Sobald die Zuschauer von der Inszenierung zur Aktion gezwungen die Bühne entern und die vierte Wand durchbrechen, scheinen wir angelangt in einem Theater der Grausamkeit wie es Antonin Artaud als total durchdringendes Theater propagierte. Bestätigen sie dieses totale Theater oder klettern die mutigen Menschen, die sich in ihrem Versuch die physische Grausamkeit zu beenden auf die Bühne wagen, über das Theater der Grausamkeit hinaus?

Auf jeden Fall ernten sie für ihre gute Tat den Spott des Geretteten, der bald zu Germania im Hochzeitskleid mutiert und sich von ausländischen Interessen hart rannehmen lässt. Da ist es wieder, dieses ästhetische Wechselbad, das sich zum inhaltlichen, moralischen und existentiellen gesellt. Diese nationalistisch rassische und imperiale Ideologie, in ihrer derzeit beliebten Inszenierung als Opfer, tränkt die Miniaturen und ist das, was mir aufstößt und mich anwidert, bis in jenes letzte Bild, wenn Germania in die riesige Deutschlandflagge eingehüllt abtransportiert wird. Rot leuchtend, noch ein letztes Mal: BALKAN MACHT FREI. Dann Schwarz. Dann Applaus, erst zögerlich, ab dem ersten Soloapplaus für Franz Pätzold als Oliver Frljić, Franz, Germania dann herzlicher, stärker.

Ja ich frag mich, wieso wünsche wir uns, an unserem anfänglichen Klatschen und einigen Fragen beim Publikumsgespräch gemessen, doch ein erhebendes Propagandatheater? Und das, obwohl ich im Ansturm dieser Nationalismen und Rassismen leide und schäume wie selten, also weit stärker mitgerissen und involviert werde. Wieso erfüllt mich dieser intellektuelle Kampf gegen die Kraft des Rezitierten und dieser Kampf um eine persönlich körperlich-geistige Position oder Aktion im Angesicht einer Folterung erst in der Reflexion und nicht im Akt?

Vielleicht, weil das Ringen mit diesem Stück im Zuschauer erst mit Verzögerung abgeschlossen werden kann. Weil die Interpretation und Positionierung nach diesem Ansturm der theatralen Gewalt Zeit braucht, Latenz lebt. Dass wir als Konsumenten Komplizen sind, wurde uns schließlich gerade eben vom Wüterich zugeschrien und wir erlebten es neu mit jedem Wasserguss, mit jedem Spucken und Schnauben und Zittern und Röcheln und Husten des Gefolterten. Es zeigt sich also kein Ausweg, keine Lösung, was bleibt ist die Sicherheit, gerade eben aufgerüttelt an den offenen Wunden zu stehen und zwar keineswegs ungläubig staunend, sondern im offenen K(r)ampf.

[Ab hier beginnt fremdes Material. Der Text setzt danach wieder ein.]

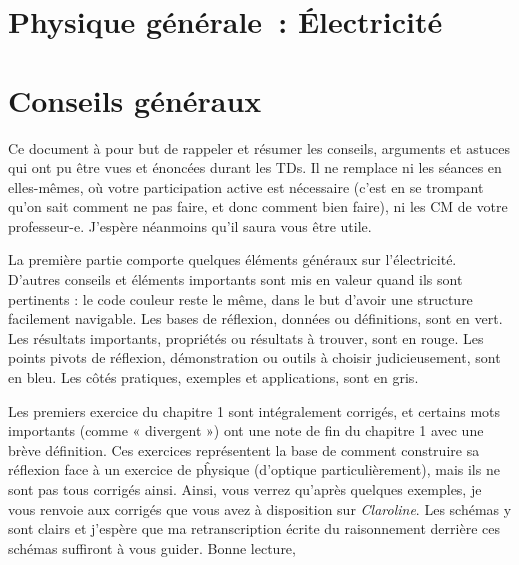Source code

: \documentclass[../main/main.tex]{subfiles}
\begin{document}
\chapter*{Physique générale~: \'Electricité}


\dominitoc
\toccontents

\setcounter{chapter}{-1}
\chapter{Conseils généraux}
Ce document à pour but de rappeler et résumer les conseils, arguments et astuces
qui ont pu être vues et énoncées durant les TDs. Il ne remplace ni les séances
en elles-mêmes, où votre participation active est nécessaire (c'est en se
trompant qu'on sait comment ne pas faire, et donc comment bien faire), ni les CM
de votre professeur-e. J'espère néanmoins qu'il saura vous être utile.
\smallbreak

La première partie comporte quelques éléments généraux sur l'électricité.
D'autres conseils et éléments importants sont mis en valeur quand ils sont
pertinents : le code couleur reste le même, dans le but d'avoir une structure
facilement navigable. Les bases de réflexion, données ou définitions, sont en
vert. Les résultats importants, propriétés ou résultats à trouver, sont en
rouge. Les points pivots de réflexion, démonstration ou outils à choisir
judicieusement, sont en bleu. Les côtés pratiques, exemples et applications,
sont en gris. \smallbreak

Les premiers exercice du chapitre 1 sont intégralement corrigés, et certains
mots importants (comme « divergent ») ont une note de fin du chapitre 1 avec une
brève définition. Ces exercices représentent la base de comment construire sa
réflexion face à un exercice de pĥysique (d'optique particulièrement), mais ils
ne sont pas tous corrigés ainsi. Ainsi, vous verrez qu'après quelques exemples,
je vous renvoie aux corrigés que vous avez à disposition sur \textit{Claroline}.
Les schémas y sont clairs et j'espère que ma retranscription écrite du
raisonnement derrière ces schémas suffiront à vous guider. \hfill Bonne lecture,
\smallbreak
\end{document}
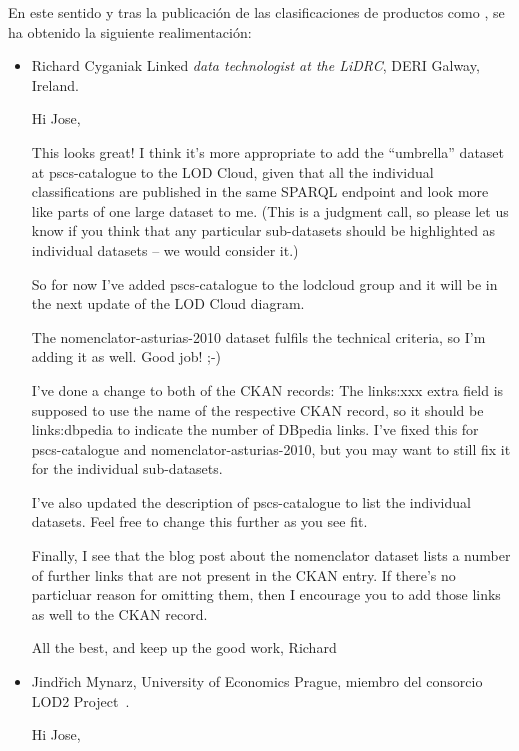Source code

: En este sentido y tras la publicación de las clasificaciones de productos como \linkeddata, se ha obtenido la siguiente
realimentación:
\begin{itemize}

 \item Richard Cyganiak Linked \textit{data technologist at the LiDRC}, DERI Galway, Ireland.

\begin{Frame} 
\begin{itshape}
Hi Jose,

This looks great! I think it's more appropriate to add the “umbrella” dataset at
pscs-catalogue to the LOD Cloud, given that all the individual classifications
are published in the same SPARQL endpoint and look more like parts of one large
dataset to me. (This is a judgment call, so please let us know if you think that
any particular sub-datasets should be highlighted as individual datasets – we
would consider it.)

So for now I've added pscs-catalogue to the lodcloud group and it will be in the
next update of the LOD Cloud diagram.

The nomenclator-asturias-2010 dataset fulfils the technical criteria, so I'm
adding it as well. Good job! ;-)

I've done a change to both of the CKAN records: The links:xxx extra field is
supposed to use the name of the respective CKAN record, so it should be
links:dbpedia to indicate the number of DBpedia links. I've fixed this for
pscs-catalogue and nomenclator-asturias-2010, but you may want to still fix it
for the individual sub-datasets.

I've also updated the description of pscs-catalogue to list the individual
datasets. Feel free to change this further as you see fit.

Finally, I see that the blog post about the nomenclator dataset lists a number
of further links that are not present in the CKAN entry. If there's no
particluar reason for omitting them, then I encourage you to add those links as
well to the CKAN record.

All the best, and keep up the good work,
Richard
\end{itshape}
\end{Frame}

\item Jindřich Mynarz, University of Economics Prague, miembro del consorcio LOD2 Project~\cite{lod2-project}.

\begin{Frame}
\begin{itshape}
Hi Jose,


\end{itshape}
\end{Frame}
\end{itemize}
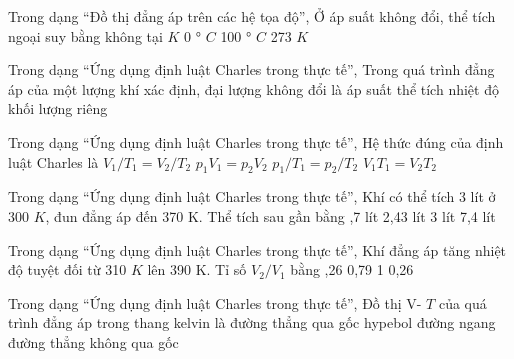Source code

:\begin{ex}
Trong dạng “Đồ thị đẳng áp trên các hệ tọa độ”, Ở áp suất không đổi, thể tích ngoại suy bằng không tại
\choice
{ $K$}
{0 ° $C$}
{100 ° $C$}
{273 $K$}
\end{ex}

\begin{ex}
Trong dạng “Ứng dụng định luật Charles trong thực tế”, Trong quá trình đẳng áp của một lượng khí xác định, đại lượng không đổi là
\choice
{\True áp suất}
{thể tích}
{nhiệt độ}
{khối lượng riêng}
\end{ex}

\begin{ex}
Trong dạng “Ứng dụng định luật Charles trong thực tế”, Hệ thức đúng của định luật Charles là
\choice
{\True $V_1/T_1=V_2/T_2$}
{$p_1V_1=p_2V_2$}
{$p_1/T_1=p_2/T_2$}
{$V_1T_1=V_2T_2$}
\end{ex}

\begin{ex}
Trong dạng “Ứng dụng định luật Charles trong thực tế”, Khí có thể tích 3 lít ở 300 $K$, đun đẳng áp đến 370 K. Thể tích sau gần bằng
\choice
{,7 lít}
{2,43 lít}
{3 lít}
{7,4 lít}
\end{ex}

\begin{ex}
Trong dạng “Ứng dụng định luật Charles trong thực tế”, Khí đẳng áp tăng nhiệt độ tuyệt đối từ 310 $K$ lên 390 K. Tỉ số $V_2/V_1$ bằng
\choice
{,26}
{0,79}
{1}
{0,26}
\end{ex}

\begin{ex}
Trong dạng “Ứng dụng định luật Charles trong thực tế”, Đồ thị V- $T$ của quá trình đẳng áp trong thang kelvin là
\choice
{\True đường thẳng qua gốc}
{hypebol}
{đường ngang}
{đường thẳng không qua gốc}
\end{ex}

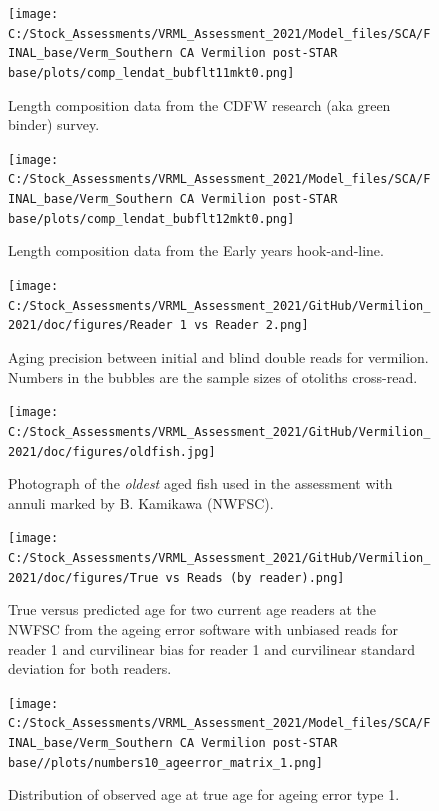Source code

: \documentclass[
  english,
  a4paper,
]{article}
\begin{document}
\begin{figure}
\centering
\texttt{[image: C:/Stock\_Assessments/VRML\_Assessment\_2021/Model\_files/SCA/FINAL\_base/Verm\_Southern CA Vermilion post-STAR base/plots/comp\_lendat\_bubflt11mkt0.png]}
\caption{Length composition data from the CDFW research (aka green binder) survey.\label{fig:len-data-CDFW-RESEARCH}}
\end{figure}

\begin{figure}
\centering
\texttt{[image: C:/Stock\_Assessments/VRML\_Assessment\_2021/Model\_files/SCA/FINAL\_base/Verm\_Southern CA Vermilion post-STAR base/plots/comp\_lendat\_bubflt12mkt0.png]}
\caption{Length composition data from the Early years hook-and-line.\label{fig:len-data-EARLY-HKL}}
\end{figure}

\begin{figure}
\centering
\texttt{[image: C:/Stock\_Assessments/VRML\_Assessment\_2021/GitHub/Vermilion\_2021/doc/figures/Reader 1 vs Reader 2.png]}
\caption{Aging precision between initial and blind double reads for vermilion.
Numbers in the bubbles are the sample sizes of otoliths cross-read.\label{fig:reader1reader2}}
\end{figure}

\begin{figure}
\centering
\texttt{[image: C:/Stock\_Assessments/VRML\_Assessment\_2021/GitHub/Vermilion\_2021/doc/figures/oldfish.jpg]}
\caption{Photograph of the \emph{oldest} aged fish used in the assessment with annuli marked by B. Kamikawa (NWFSC).\label{fig:oldfish}}
\end{figure}

\begin{figure}
\centering
\texttt{[image: C:/Stock\_Assessments/VRML\_Assessment\_2021/GitHub/Vermilion\_2021/doc/figures/True vs Reads (by reader).png]}
\caption{True versus predicted age for two current age readers at the NWFSC
from the ageing error software with unbiased reads for reader 1 and curvilinear
bias for reader 1 and curvilinear standard deviation for both readers.\label{fig:truereads}}
\end{figure}

\begin{figure}
\centering
\texttt{[image: C:/Stock\_Assessments/VRML\_Assessment\_2021/Model\_files/SCA/FINAL\_base/Verm\_Southern CA Vermilion post-STAR base//plots/numbers10\_ageerror\_matrix\_1.png]}
\caption{Distribution of observed age at true age for ageing error type 1.\label{fig:ageerror}}
\end{figure}
\end{document}
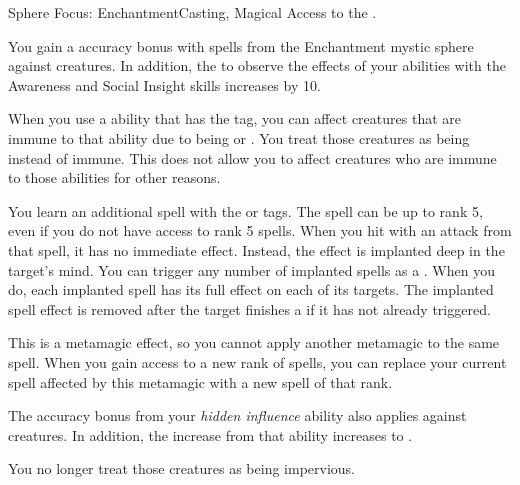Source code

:   \begin{magicalfeat}{Sphere Focus: Enchantment}{Casting, Magical}
    \featpre Access to the  .

     You gain a  accuracy bonus with spells from the Enchantment mystic sphere against \unaware creatures.
    In addition, the  to observe the effects of your  abilities with the Awareness and Social Insight skills increases by 10.

     When you use a \magical ability that has the  tag, you can affect creatures that are immune to that ability due to being  or .
    You treat those creatures as being \impervious instead of immune.
    This does not allow you to affect creatures who are immune to those abilities for other reasons.

     You learn an additional  spell with the \atCompulsion or \atEmotion tags.
    The spell can be up to rank 5, even if you do not have access to rank 5 spells.
    When you hit with an attack from that spell, it has no immediate effect.
    Instead, the effect is implanted deep in the target's mind.
    You can trigger any number of implanted spells as a .
    When you do, each implanted spell has its full effect on each of its targets.
    The implanted spell effect is removed after the target finishes a  if it has not already triggered.

    This is a metamagic effect, so you cannot apply another metamagic to the same spell.
    When you gain access to a new rank of spells, you can replace your current spell affected by this metamagic with a new spell of that rank.

     The accuracy bonus from your \textit{hidden influence} ability also applies against \partiallyunaware creatures.
    In addition, the  increase from that ability increases to .

     You no longer treat those creatures as being impervious.
  \end{magicalfeat}

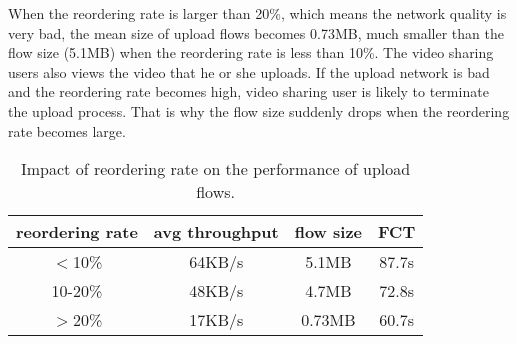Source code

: 

When the reordering rate is larger than 20\%, which means the network quality is very bad, the mean size of upload flows becomes 0.73MB, much smaller than the flow size (5.1MB) when the reordering rate is less than 10\%. The video sharing users also views the video that he or she uploads. If the upload network is bad and the reordering rate becomes high, video sharing user is likely to terminate the upload process. That is why the flow size suddenly drops when the reordering rate becomes large. 

\begin{table}[ht]
\tablefontsize
\renewcommand{\arraystretch}{\assize}
 \setlength{\tabcolsep}{3pt}
\caption{Impact of reordering rate on the performance of upload flows.}
\centering
\begin{tabular}{c|c|c|c}
	\toprule
	reordering rate & avg throughput & flow size & FCT \\
	\hline
	$<$10\% & 64KB/s & 5.1MB & 87.7s \\
	\hline
	10-20\% & 48KB/s & 4.7MB & 72.8s \\
	\hline
	$>$20\% & 17KB/s & 0.73MB & 60.7s \\
	\bottomrule
\end{tabular}
\label{tbl:reorder-rate-influence}
\termspace
\end{table}  

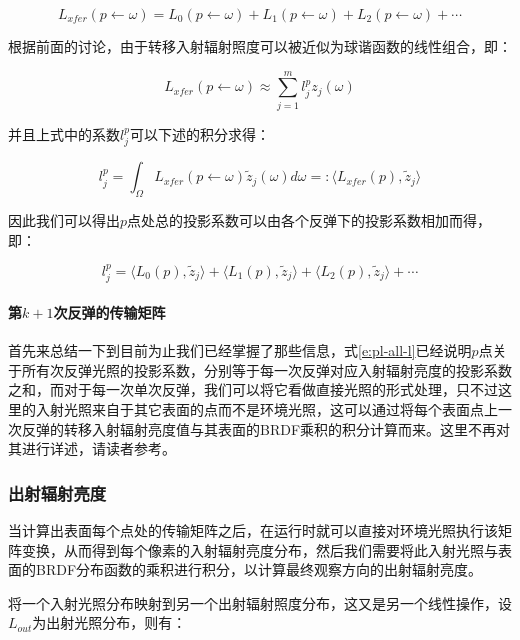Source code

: \begin{equation}
	L_{xfer}(p\leftarrow\omega)=L_{0}(p\leftarrow\omega)+L_{1}(p\leftarrow\omega)+L_{2}(p\leftarrow\omega)+\cdots
\end{equation}

根据前面的讨论，由于转移入射辐射照度可以被近似为球谐函数的线性组合，即：

\begin{equation}
	L_{xfer}(p\leftarrow\omega)\approx\sum^{m}_{j=1}l^{p}_jz_j(\omega)
\end{equation}

\noindent 并且上式中的系数$l^{p}_j$可以下述的积分求得：

\begin{equation}
	l_j^{p}=\int_\Omega L_{xfer}(p\leftarrow\omega)\tilde{z}_j(\omega)d\omega=:\langle L_{xfer}(p),\tilde{z}_j\rangle
\end{equation}


\noindent 因此我们可以得出$p$点处总的投影系数可以由各个反弹下的投影系数相加而得，即：

\begin{equation}\label{e:pl-all-l}
	l^{p}_j=\langle L_0(p),\tilde{z}_j\rangle+\langle L_1(p),\tilde{z}_j\rangle+\langle L_2(p),\tilde{z}_j\rangle+\cdots
\end{equation}



\paragraph{第$k+1$次反弹的传输矩阵}
首先来总结一下到目前为止我们已经掌握了那些信息，式\ref{e:pl-all-l}已经说明$p$点关于所有次反弹光照的投影系数，分别等于每一次反弹对应入射辐射亮度的投影系数之和，而对于每一次单次反弹，我们可以将它看做直接光照的形式处理，只不过这里的入射光照来自于其它表面的点而不是环境光照，这可以通过将每个表面点上一次反弹的转移入射辐射亮度值与其表面的BRDF乘积的积分计算而来。这里不再对其进行详述，请读者参考\cite{a:PrecomputedRadianceTransfer:TheoryandPractice}。




\subsubsection{出射辐射亮度}
当计算出表面每个点处的传输矩阵之后，在运行时就可以直接对环境光照执行该矩阵变换，从而得到每个像素的入射辐射亮度分布，然后我们需要将此入射光照与表面的BRDF分布函数的乘积进行积分，以计算最终观察方向的出射辐射亮度。

将一个入射光照分布映射到另一个出射辐射照度分布，这又是另一个线性操作，设$L_{out}$为出射光照分布，则有：

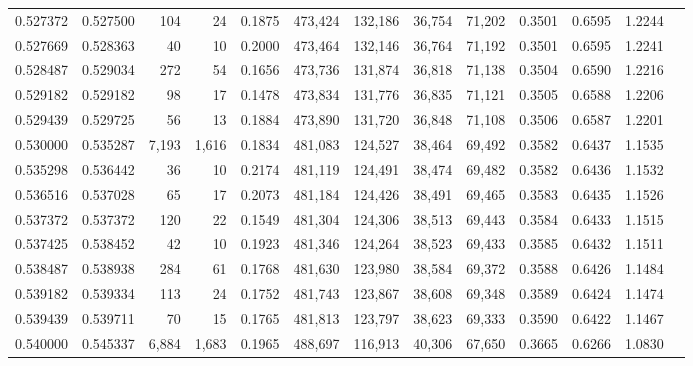 \begin{tabular}{rrrrrrrrrrrrr}
0.527372 & 0.527500 &    104 &    24 &                                     0.1875 & 473,424 & 132,186 &  36,754 &  71,202 & 0.3501 & 0.6595 & 1.2244 \\
0.527669 & 0.528363 &     40 &    10 &                                     0.2000 & 473,464 & 132,146 &  36,764 &  71,192 & 0.3501 & 0.6595 & 1.2241 \\
0.528487 & 0.529034 &    272 &    54 &                                     0.1656 & 473,736 & 131,874 &  36,818 &  71,138 & 0.3504 & 0.6590 & 1.2216 \\
0.529182 & 0.529182 &     98 &    17 &                                     0.1478 & 473,834 & 131,776 &  36,835 &  71,121 & 0.3505 & 0.6588 & 1.2206 \\
0.529439 & 0.529725 &     56 &    13 &                                     0.1884 & 473,890 & 131,720 &  36,848 &  71,108 & 0.3506 & 0.6587 & 1.2201 \\
0.530000 & 0.535287 &  7,193 & 1,616 &                                     0.1834 & 481,083 & 124,527 &  38,464 &  69,492 & 0.3582 & 0.6437 & 1.1535 \\
0.535298 & 0.536442 &     36 &    10 &                                     0.2174 & 481,119 & 124,491 &  38,474 &  69,482 & 0.3582 & 0.6436 & 1.1532 \\
0.536516 & 0.537028 &     65 &    17 &                                     0.2073 & 481,184 & 124,426 &  38,491 &  69,465 & 0.3583 & 0.6435 & 1.1526 \\
0.537372 & 0.537372 &    120 &    22 &                                     0.1549 & 481,304 & 124,306 &  38,513 &  69,443 & 0.3584 & 0.6433 & 1.1515 \\
0.537425 & 0.538452 &     42 &    10 &                                     0.1923 & 481,346 & 124,264 &  38,523 &  69,433 & 0.3585 & 0.6432 & 1.1511 \\
0.538487 & 0.538938 &    284 &    61 &                                     0.1768 & 481,630 & 123,980 &  38,584 &  69,372 & 0.3588 & 0.6426 & 1.1484 \\
0.539182 & 0.539334 &    113 &    24 &                                     0.1752 & 481,743 & 123,867 &  38,608 &  69,348 & 0.3589 & 0.6424 & 1.1474 \\
0.539439 & 0.539711 &     70 &    15 &                                     0.1765 & 481,813 & 123,797 &  38,623 &  69,333 & 0.3590 & 0.6422 & 1.1467 \\
0.540000 & 0.545337 &  6,884 & 1,683 &                                     0.1965 & 488,697 & 116,913 &  40,306 &  67,650 & 0.3665 & 0.6266 & 1.0830 \\

\end{tabular}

Daher glaube ich in diesem konkreten Fall, so komisch das klingt und so selten ich diese Formate schätze, dass mir das Publikumsgespräch im Anschluss an die Vorstellung geholfen hat aus der Isolation der inneren Aufwühlung in verständliche Fragen zu finden. Es handelt sich um ein Publikumsgespräch in dem der Dramaturg und Übersetzer Götz Leineweber und die Schauspieler Leonard Hohm, Alfred Kleinheinz, Jörg Lichtenstein und Franz Pätzold nicht ihr Ego, sondern ein präzises Interesse an den Fragen des Stücks und der Zuschauer zeigen. Ein Gespräch in dem die Schauspieler eine tiefe und anhaltende Beschäftigung mit dem Entwicklungsprozess des Stücks offenlegen, das von ihnen aus der Improvisation heraus zu einem immer wieder neuen und unvorhersehbaren Ereignis mit dem Titel BALKAN MACHT FREI mitentwickelt wurde. Ein Stück, in dem es der Regisseur Oliver Frljić ganz ohne Deutschkenntnisse schafft, sein Theatermodell aus dem kroatisch-bosnischen Kontext einer kulturellen Übersetzung in den deutschen Kontext zu unterziehen. Dabei behält das Verfahren seine Direktheit und aufrüttelnde Kraft, wirkt in keinem Moment museal, sondern greift vielmehr auch in dieser deutschsprachigen Stückentwicklung die passiv genießende Zuschauerposition unerbittlich an.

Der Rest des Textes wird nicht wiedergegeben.